Bruins coach Julien signs extension
BOSTON -- Boston Bruins coach Claude Julien, who led the team to the highest point total in the Eastern Conference last season, agreed to a multiyear contract extension.
The team made the announcement Friday. Julien led the Bruins to the playoffs in each of his first two seasons in Boston.
Last season, he led the Bruins to a conference-best 116 points. But Boston fell to the Carolina Hurricanes in seven games in the second round of the playoffs.
In his first season, the Bruins lost to Montreal in seven games in the first round of the Stanley Cup playoffs.
"It's important to feel the confidence of the people behind me -- Mr. [Jeremy] Jacobs and the upper management," Julien said. "It means a lot to me."
Details of the contract extension were not disclosed.
"Claude has shown a tremendous propensity to get the maximum results out of our team," said Bruins general manager Peter Chiarelli. "To me, he's a guy who can connect, a roll up your sleeves type of guy who connects with his players. I think he commands the respect that a coach needs to get to be successful."
Julien, a native of Blind River, Ont., won the NHL's Jack Adams Award as the league's top coach after the last season.
In two seasons in Boston, Julien has a 94-48-22 record, a .640 winning percentage.
Julien coached the Montreal Canadiens for one full season and parts of two others from 2003 to 2006 and also led the New Jersey Devils to the top seed in the Eastern Conference in the 2006-07 season before being replaced late in the season.

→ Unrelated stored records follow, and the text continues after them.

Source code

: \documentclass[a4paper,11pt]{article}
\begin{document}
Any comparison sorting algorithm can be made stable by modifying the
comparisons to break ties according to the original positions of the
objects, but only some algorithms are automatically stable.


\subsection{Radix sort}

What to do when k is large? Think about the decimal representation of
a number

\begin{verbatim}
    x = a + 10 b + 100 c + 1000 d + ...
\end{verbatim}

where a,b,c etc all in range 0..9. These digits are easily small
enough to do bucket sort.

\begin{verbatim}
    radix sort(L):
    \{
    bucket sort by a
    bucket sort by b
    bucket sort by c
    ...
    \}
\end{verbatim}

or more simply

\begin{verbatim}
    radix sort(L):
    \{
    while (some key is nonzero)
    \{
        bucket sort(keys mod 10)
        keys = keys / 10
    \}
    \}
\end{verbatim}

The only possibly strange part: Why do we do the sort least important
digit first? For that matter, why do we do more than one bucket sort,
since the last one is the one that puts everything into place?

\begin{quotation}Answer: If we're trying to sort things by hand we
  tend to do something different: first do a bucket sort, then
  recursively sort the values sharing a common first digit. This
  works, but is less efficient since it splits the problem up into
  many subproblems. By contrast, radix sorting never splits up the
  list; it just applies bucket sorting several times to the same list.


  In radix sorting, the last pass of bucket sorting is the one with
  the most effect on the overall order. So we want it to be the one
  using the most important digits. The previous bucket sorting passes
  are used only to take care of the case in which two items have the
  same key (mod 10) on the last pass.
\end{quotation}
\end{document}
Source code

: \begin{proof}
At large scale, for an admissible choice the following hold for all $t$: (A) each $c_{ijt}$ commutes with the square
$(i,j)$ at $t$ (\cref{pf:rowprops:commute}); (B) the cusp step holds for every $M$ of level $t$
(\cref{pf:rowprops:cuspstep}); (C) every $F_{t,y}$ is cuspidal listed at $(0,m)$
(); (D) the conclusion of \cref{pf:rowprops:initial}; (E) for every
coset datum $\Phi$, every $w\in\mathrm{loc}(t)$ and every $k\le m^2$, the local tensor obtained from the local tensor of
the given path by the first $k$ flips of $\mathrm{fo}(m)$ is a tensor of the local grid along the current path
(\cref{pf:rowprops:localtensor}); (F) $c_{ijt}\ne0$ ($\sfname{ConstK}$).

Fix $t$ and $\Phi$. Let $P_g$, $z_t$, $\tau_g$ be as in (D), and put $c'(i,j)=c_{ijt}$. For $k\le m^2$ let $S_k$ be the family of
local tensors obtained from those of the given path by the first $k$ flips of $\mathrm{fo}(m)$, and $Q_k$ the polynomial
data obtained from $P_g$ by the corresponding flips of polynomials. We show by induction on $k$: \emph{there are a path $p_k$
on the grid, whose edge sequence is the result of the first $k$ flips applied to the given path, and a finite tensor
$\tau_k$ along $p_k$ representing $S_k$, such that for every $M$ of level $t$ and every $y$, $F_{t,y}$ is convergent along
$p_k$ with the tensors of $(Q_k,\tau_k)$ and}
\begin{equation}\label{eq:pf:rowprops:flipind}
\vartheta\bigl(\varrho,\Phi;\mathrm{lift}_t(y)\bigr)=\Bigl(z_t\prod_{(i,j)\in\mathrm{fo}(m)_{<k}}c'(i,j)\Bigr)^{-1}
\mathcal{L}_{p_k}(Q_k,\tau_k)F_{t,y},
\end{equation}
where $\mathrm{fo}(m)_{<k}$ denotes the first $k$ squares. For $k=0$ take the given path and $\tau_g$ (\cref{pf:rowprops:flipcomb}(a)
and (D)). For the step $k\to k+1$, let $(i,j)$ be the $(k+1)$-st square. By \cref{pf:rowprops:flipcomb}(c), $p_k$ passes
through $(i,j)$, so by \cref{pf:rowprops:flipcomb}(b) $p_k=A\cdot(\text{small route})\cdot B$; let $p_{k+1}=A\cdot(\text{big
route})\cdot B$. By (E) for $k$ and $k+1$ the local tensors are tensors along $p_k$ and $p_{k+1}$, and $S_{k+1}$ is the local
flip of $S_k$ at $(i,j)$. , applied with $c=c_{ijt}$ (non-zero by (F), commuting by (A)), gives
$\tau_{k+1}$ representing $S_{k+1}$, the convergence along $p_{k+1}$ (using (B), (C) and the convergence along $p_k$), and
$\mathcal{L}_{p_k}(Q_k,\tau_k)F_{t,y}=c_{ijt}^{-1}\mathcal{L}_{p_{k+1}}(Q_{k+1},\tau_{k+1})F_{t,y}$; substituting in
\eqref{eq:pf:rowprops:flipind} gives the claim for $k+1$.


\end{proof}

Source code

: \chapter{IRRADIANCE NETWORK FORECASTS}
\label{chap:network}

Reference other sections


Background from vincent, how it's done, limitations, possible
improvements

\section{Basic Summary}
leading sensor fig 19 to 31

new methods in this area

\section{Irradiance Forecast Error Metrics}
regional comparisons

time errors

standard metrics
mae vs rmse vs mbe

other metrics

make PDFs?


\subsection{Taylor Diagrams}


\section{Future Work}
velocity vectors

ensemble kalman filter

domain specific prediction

Julien said he expects the Bruins' loss in the playoffs will make the team more determined this season, with training camp set to open next week.
"With the way the season ended last year, we're still very hungry and want to accomplish even more," he said.
Chiarelli said in making the decision to extend Julien, it was his feeling that Julien's work ethic and attention to detail have made him a success.
"We're very happy he's in the mix for years to come, and I look forward to working with him," Chiarelli said.